L'opposition de gauche devait prendre sa revanche lors des élections municipales, dernier acte de la « transition démocratique ». Ce fut un véritable raz de marée : malgré — ou à cause — d'un fort taux d'abstentions (40 %), toutes les grandes villes furent conquises par les communistes et les socialistes, y compris Madrid qui se donna pour maire le professeur socialiste Tierno Galvan, figure légendaire de l'opposition à Franco.

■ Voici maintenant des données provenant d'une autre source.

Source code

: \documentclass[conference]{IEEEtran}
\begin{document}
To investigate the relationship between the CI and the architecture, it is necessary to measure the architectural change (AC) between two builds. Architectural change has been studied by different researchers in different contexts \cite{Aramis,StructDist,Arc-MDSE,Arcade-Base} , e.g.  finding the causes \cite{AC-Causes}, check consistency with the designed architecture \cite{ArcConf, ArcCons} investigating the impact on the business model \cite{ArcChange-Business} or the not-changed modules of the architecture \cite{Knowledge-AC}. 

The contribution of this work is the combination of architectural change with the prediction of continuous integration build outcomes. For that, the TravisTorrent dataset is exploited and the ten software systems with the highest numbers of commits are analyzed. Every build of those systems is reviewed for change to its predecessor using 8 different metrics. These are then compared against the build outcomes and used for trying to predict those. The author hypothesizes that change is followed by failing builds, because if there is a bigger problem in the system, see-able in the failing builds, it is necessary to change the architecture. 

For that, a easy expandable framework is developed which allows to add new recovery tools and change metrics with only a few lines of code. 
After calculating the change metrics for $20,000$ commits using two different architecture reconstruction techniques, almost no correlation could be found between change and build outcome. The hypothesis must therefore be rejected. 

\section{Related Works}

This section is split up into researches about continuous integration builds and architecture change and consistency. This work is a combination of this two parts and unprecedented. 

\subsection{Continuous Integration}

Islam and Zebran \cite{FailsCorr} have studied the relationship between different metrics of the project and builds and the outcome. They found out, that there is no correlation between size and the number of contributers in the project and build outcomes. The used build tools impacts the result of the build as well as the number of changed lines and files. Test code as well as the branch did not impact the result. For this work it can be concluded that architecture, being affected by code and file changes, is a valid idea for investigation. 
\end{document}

Quelques jours après, on connaissait la composition du nouveau cabinet, dont les principales caractéristiques étaient le départ de Fernandez Ordonez, ministre de l'Économie et bête noire du patronat, et la désignation à l'Intérieur d'un militaire, le général Ibanez Freire, un ancien de la division Azul.

Terrorisme basque

Cette nomination apparaissait comme une concession faite à l'armée, de plus en plus exaspérée par la violence basque qui s'exerce contre les siens. Pas un instant, tout au long de cette année et en dépit des projets de large autonomie proposés par Madrid, l'ETA n'a abandonné sa revendication d'indépendance du Pays basque, multipliant meurtres et attentats pour l'appuyer : 60 personnes ont été tuées en 1978, et, du 1er janvier au 25 mai 1979, les terroristes en ont abattu 54 autres. Les irrédentistes basques choisissent avec soin les dates de leurs forfaits, généralement les campagnes électorales, et leurs cibles : en plus de dizaines de gardes civils anonymes, ils ont assassiné des officiers supérieurs parmi lesquels un général et son aide de camp, le 22 juillet à Madrid, le gouverneur militaire de la capitale, le général Ortin Gil, le 3 janvier, et encore un autre général, le 6 mars à Madrid. Et, le 25 mai, veille de la Journée des forces armées, trois officiers supérieurs, dont le général Gomez Hortiguela, chef du personnel de l'armée de terre, étaient abattus à leur tour. Le lendemain, une bombe explose dans une cafétéria de Madrid, faisant huit morts et une cinquantaine de blessés. Adolfo Suarez s'efforce cependant de ne pas se laisser entraîner dans l'engrenage de la répression : « Prendre des mesures d'exception au Pays basque serait tomber dans le piège. L'ETA ne peut prétendre contrôler ce pays, comme s'il lui appartenait. » Mais les élections démontraient la forte implantation de l'ETA qui faisait élire — par la persuasion ou par la terreur — quatre députés qu'elle soutenait.